__Work task__. Go over the data and work out how many lines include the word "https". Give that number only.

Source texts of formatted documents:

☆ ☆ ☆ ☆ ☆

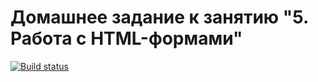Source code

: # Домашнее задание к занятию "5. Работа с HTML-формами"

[![Build status](https://ci.appveyor.com/api/projects/status/vx2h0sgader25wit?svg=true)](https://ci.appveyor.com/project/SVVerbovskiy/ajstoolkit-homework-5)

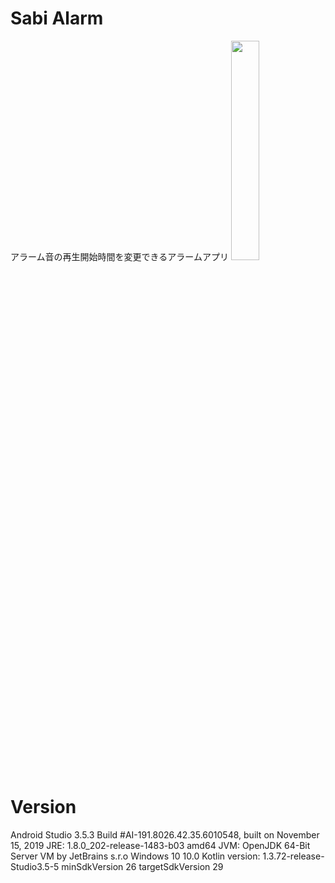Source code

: # Sabi Alarm
アラーム音の再生開始時間を変更できるアラームアプリ
<img src="https://user-images.githubusercontent.com/43720583/85228811-c1b46680-b420-11ea-8ce6-85be9dda169a.gif" width="30%">

# Version
Android Studio 3.5.3
Build #AI-191.8026.42.35.6010548, built on November 15, 2019
JRE: 1.8.0_202-release-1483-b03 amd64
JVM: OpenJDK 64-Bit Server VM by JetBrains s.r.o
Windows 10 10.0
Kotlin version: 1.3.72-release-Studio3.5-5
minSdkVersion 26
targetSdkVersion 29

☆ ☆ ☆ ☆ ☆

__Response box__. 2